Given records
········
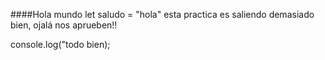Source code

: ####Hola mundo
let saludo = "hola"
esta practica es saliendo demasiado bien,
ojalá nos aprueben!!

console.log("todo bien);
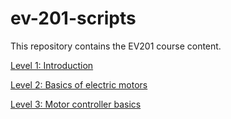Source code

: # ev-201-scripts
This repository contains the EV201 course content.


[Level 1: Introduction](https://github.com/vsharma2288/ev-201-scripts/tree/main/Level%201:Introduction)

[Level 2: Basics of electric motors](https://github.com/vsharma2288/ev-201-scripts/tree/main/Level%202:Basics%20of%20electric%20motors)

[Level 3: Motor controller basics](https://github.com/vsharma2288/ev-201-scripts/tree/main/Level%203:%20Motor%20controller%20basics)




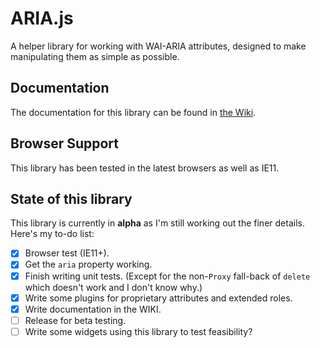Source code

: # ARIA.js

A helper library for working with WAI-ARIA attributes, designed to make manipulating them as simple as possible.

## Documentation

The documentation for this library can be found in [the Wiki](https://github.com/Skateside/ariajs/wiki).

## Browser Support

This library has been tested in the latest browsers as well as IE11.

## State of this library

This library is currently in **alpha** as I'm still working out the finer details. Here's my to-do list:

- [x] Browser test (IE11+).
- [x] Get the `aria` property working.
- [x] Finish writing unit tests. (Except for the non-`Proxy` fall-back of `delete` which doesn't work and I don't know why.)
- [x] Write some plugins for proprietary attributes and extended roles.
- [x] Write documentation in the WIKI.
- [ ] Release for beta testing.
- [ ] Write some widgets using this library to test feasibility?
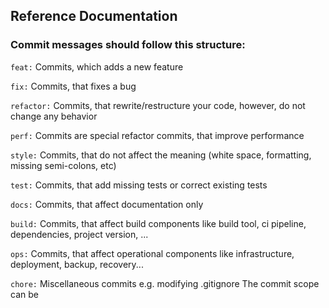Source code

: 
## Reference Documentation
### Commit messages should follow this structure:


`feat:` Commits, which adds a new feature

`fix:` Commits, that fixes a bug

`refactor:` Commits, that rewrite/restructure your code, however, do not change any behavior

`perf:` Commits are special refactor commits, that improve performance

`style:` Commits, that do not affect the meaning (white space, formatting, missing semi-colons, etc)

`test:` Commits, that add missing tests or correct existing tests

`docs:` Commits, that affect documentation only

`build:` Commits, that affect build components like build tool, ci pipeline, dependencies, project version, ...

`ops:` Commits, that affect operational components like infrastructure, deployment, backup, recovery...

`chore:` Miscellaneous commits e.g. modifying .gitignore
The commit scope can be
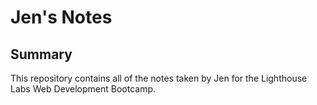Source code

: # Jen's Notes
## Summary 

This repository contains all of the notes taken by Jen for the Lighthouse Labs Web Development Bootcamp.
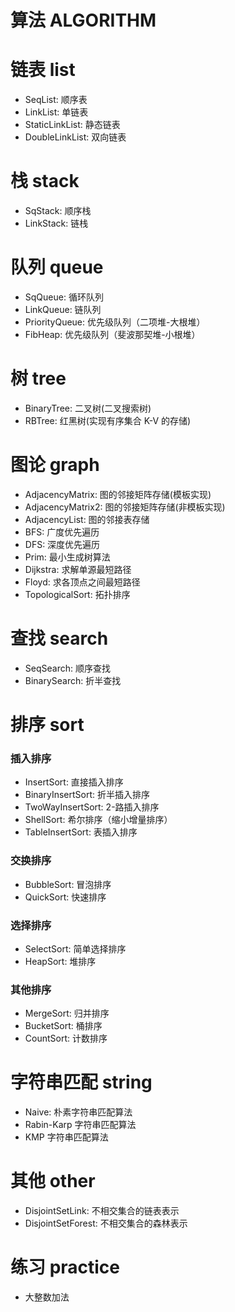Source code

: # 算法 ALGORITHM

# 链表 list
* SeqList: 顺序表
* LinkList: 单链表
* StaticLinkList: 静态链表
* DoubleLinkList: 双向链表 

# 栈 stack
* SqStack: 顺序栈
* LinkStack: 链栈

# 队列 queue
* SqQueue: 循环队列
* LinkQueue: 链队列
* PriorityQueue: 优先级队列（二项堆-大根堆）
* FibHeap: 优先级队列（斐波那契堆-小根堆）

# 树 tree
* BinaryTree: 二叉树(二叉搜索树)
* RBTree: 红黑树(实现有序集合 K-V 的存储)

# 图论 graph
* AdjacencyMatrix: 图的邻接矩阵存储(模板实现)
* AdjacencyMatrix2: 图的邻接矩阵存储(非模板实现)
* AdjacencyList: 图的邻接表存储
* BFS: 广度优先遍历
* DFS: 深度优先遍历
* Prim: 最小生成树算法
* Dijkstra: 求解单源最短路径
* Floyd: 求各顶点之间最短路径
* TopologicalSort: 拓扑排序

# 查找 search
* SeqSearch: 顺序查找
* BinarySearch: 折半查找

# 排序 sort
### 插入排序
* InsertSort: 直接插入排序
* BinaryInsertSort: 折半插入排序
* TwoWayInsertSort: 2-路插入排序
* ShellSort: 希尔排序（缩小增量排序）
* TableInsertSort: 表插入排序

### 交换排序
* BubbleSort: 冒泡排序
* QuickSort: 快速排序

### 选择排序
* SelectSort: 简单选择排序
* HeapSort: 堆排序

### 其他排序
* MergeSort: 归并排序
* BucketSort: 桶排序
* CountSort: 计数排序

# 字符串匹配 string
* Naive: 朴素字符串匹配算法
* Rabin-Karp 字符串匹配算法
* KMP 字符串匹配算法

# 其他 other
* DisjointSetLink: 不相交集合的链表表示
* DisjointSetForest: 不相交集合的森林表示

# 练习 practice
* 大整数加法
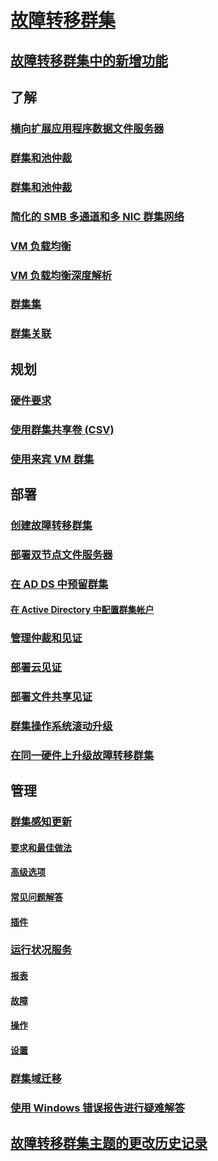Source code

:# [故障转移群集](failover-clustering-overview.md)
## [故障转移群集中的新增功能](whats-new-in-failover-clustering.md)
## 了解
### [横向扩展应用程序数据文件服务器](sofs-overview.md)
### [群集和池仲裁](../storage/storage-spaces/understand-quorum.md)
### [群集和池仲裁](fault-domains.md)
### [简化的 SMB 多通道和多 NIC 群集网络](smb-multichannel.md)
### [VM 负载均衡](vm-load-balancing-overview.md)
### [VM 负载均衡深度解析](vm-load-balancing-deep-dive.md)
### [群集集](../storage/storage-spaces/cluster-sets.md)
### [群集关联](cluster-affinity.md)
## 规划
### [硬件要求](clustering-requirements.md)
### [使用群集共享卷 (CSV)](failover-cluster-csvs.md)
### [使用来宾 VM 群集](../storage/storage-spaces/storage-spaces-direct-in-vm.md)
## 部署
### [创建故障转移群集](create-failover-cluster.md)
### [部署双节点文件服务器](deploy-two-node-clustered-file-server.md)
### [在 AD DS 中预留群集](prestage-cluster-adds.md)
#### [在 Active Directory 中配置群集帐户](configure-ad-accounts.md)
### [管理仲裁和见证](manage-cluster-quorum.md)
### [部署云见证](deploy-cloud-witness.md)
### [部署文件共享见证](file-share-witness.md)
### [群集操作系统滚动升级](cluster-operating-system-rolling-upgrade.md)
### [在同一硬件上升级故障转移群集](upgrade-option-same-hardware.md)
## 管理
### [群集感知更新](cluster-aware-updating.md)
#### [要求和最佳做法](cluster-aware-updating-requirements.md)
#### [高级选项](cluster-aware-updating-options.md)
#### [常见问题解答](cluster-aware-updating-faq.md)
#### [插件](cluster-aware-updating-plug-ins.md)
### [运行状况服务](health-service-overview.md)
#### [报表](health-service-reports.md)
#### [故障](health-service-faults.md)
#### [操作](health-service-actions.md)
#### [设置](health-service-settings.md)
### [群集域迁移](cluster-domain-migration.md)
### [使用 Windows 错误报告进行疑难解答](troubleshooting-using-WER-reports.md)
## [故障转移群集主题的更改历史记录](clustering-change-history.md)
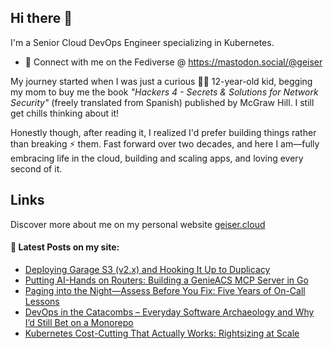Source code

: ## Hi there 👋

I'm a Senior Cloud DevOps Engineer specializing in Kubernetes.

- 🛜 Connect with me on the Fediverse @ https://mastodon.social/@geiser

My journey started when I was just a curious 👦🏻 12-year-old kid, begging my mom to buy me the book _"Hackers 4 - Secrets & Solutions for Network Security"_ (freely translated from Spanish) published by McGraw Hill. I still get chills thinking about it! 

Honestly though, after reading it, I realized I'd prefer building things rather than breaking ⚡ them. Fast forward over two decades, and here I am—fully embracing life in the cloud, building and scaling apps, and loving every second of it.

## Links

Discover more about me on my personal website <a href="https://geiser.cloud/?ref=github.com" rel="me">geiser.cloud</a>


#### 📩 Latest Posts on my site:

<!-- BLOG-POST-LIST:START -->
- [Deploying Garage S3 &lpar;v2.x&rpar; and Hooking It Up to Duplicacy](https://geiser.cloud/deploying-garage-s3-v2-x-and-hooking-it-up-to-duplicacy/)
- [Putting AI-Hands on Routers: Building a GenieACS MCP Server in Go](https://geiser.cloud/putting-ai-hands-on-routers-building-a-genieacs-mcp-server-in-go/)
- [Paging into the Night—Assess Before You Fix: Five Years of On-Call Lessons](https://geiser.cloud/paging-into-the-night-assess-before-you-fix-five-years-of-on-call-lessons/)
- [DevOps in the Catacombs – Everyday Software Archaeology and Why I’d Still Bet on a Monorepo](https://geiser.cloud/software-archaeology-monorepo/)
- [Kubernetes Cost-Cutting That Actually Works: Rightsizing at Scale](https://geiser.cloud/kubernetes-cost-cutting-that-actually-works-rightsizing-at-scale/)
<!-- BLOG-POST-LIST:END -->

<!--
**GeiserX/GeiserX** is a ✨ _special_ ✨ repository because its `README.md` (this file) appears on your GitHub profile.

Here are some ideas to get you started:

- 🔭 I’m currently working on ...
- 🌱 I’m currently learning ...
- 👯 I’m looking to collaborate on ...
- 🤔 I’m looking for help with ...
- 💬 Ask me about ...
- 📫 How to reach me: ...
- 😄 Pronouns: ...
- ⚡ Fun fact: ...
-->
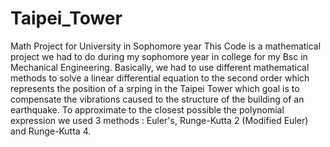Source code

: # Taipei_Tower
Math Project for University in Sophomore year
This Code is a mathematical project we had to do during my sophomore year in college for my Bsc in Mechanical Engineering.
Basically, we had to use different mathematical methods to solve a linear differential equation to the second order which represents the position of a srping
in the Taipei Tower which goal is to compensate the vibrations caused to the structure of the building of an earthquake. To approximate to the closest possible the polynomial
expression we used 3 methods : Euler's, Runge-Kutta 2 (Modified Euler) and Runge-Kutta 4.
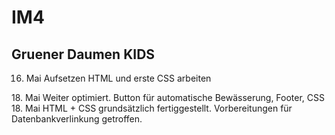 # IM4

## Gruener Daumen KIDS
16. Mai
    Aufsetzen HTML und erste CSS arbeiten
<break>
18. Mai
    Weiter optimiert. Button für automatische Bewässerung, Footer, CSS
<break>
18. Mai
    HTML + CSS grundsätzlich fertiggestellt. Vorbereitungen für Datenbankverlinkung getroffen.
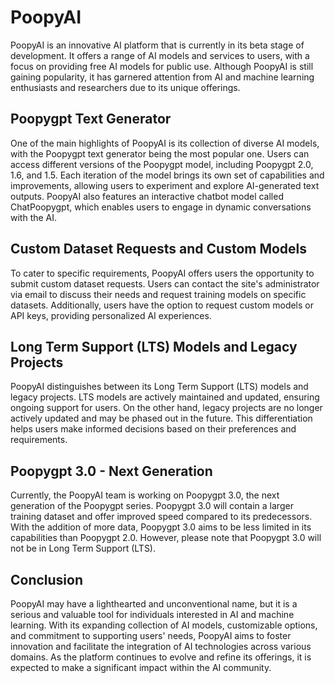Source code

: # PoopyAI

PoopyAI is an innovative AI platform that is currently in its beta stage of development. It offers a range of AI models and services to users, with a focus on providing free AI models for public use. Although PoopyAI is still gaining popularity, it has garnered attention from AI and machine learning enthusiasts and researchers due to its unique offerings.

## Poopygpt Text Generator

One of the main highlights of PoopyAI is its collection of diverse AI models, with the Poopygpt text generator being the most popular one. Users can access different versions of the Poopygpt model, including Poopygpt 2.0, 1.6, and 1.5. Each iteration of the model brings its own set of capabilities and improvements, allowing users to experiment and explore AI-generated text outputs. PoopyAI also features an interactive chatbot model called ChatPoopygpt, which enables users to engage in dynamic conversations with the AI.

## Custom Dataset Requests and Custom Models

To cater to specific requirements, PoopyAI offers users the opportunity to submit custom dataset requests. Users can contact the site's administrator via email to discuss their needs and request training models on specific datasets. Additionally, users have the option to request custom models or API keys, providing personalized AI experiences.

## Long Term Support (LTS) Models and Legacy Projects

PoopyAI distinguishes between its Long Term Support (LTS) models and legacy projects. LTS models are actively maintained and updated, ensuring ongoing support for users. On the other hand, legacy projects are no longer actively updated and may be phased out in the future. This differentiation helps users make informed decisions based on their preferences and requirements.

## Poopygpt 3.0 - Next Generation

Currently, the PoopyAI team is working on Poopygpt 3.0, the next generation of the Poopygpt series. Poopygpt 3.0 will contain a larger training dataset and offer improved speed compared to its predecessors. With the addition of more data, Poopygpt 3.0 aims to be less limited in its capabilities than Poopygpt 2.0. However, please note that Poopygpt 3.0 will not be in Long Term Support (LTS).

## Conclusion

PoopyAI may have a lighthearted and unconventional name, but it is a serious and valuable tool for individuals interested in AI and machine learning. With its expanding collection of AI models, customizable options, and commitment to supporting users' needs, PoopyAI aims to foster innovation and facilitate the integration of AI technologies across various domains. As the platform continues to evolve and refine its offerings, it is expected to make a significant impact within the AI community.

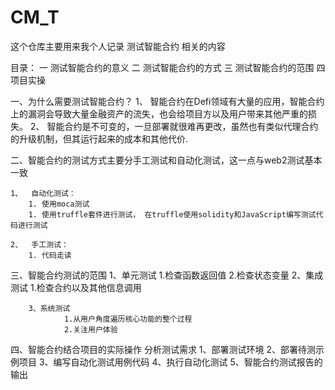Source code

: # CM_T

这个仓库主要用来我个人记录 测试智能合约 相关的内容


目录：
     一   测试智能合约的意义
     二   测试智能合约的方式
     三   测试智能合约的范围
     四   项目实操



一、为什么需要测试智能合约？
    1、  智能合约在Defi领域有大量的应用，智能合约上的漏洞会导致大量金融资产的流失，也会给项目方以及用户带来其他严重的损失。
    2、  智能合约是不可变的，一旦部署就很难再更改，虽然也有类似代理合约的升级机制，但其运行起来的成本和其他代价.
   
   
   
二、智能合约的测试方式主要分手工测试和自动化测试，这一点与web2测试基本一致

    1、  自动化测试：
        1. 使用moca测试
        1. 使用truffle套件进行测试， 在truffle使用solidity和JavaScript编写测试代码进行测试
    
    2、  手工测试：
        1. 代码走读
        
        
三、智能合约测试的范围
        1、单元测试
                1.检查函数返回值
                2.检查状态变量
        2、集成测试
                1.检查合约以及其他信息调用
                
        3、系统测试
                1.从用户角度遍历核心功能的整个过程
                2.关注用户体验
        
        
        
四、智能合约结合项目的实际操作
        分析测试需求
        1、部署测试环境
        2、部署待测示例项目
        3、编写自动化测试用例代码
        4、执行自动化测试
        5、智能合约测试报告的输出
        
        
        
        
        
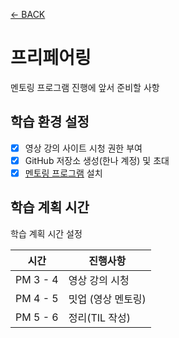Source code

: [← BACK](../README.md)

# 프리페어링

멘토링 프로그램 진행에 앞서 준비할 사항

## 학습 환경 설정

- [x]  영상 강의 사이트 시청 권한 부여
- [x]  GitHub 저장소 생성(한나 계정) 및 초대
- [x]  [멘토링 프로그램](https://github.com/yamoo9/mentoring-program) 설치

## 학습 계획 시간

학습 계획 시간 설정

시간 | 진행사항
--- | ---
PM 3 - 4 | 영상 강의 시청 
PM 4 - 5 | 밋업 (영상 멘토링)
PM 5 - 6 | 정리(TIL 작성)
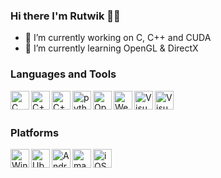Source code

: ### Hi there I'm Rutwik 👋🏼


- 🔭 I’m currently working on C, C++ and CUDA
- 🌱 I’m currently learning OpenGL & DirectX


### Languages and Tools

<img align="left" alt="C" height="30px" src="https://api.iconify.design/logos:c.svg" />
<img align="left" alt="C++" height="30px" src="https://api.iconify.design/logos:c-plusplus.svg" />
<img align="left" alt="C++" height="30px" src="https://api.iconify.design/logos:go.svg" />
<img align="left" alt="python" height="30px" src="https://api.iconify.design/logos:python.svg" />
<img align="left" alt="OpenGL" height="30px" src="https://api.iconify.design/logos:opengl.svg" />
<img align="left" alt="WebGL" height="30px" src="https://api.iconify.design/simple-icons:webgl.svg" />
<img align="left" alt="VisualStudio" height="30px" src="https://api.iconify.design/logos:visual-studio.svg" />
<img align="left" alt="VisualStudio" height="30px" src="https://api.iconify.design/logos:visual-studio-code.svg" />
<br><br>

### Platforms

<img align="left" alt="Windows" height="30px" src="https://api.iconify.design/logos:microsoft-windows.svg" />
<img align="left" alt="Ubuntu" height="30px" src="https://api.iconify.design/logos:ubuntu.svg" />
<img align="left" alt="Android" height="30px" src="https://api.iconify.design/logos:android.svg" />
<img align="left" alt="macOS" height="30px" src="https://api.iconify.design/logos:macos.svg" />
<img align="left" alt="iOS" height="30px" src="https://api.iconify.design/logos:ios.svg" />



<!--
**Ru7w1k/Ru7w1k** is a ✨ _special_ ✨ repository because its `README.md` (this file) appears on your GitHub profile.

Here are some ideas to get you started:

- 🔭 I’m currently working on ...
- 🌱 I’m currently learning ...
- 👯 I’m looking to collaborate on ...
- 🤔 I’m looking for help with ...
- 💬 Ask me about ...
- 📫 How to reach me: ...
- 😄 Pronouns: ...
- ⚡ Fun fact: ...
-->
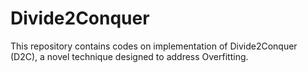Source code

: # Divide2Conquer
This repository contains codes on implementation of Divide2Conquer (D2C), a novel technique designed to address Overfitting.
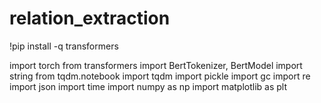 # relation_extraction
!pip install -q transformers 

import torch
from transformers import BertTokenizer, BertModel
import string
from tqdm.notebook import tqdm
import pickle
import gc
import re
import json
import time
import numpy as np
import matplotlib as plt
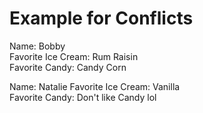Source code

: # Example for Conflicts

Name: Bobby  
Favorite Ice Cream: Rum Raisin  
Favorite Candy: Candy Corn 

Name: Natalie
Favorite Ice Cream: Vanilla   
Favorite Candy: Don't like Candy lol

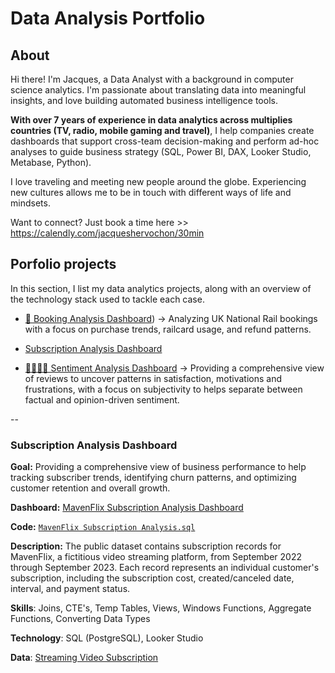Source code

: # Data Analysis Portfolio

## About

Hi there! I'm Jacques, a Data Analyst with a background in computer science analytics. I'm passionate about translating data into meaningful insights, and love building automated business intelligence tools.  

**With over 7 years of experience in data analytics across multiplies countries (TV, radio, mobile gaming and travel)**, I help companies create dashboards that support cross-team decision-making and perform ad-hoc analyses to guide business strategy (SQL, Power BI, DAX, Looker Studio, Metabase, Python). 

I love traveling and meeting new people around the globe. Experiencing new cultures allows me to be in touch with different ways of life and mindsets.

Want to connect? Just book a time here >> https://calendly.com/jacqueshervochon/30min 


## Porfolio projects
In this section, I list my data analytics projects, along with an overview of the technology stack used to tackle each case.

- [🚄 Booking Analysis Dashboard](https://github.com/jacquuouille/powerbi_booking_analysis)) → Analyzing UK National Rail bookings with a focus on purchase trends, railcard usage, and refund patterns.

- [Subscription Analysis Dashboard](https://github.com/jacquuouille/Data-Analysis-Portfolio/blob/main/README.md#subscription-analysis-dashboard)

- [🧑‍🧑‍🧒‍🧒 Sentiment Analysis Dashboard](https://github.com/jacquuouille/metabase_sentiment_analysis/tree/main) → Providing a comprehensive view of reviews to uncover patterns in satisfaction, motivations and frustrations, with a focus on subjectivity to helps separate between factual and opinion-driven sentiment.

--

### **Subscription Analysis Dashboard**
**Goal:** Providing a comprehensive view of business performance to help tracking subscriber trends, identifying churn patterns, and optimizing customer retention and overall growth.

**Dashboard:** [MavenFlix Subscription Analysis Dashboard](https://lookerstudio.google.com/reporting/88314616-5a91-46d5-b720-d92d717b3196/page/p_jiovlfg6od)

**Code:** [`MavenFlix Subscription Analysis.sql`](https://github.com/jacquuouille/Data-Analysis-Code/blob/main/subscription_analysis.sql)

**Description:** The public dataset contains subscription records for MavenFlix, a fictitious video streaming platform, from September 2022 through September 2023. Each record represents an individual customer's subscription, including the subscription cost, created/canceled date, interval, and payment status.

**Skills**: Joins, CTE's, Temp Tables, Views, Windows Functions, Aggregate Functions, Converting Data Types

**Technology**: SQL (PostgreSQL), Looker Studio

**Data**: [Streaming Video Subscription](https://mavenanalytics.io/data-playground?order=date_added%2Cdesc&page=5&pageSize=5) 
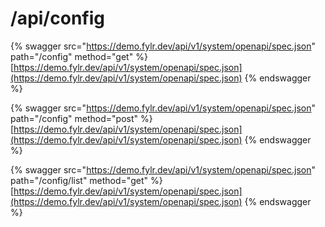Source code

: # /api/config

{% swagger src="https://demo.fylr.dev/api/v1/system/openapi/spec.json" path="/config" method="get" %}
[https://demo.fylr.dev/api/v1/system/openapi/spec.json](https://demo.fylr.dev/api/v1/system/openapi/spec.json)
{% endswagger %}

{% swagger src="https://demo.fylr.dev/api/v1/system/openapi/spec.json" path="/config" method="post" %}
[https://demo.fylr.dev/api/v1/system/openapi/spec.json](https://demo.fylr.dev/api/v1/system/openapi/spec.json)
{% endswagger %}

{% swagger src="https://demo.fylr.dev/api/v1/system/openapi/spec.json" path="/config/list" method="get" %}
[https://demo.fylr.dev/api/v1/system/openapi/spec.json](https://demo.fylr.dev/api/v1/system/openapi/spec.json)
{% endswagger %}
········
What to produce
From the listing above, return every line that carries the string "mathematical".

Answer below
This Code is a mathematical project we had to do during my sophomore year in college for my Bsc in Mechanical Engineering.
Basically, we had to use different mathematical methods to solve a linear differential equation to the second order which represents the position of a srping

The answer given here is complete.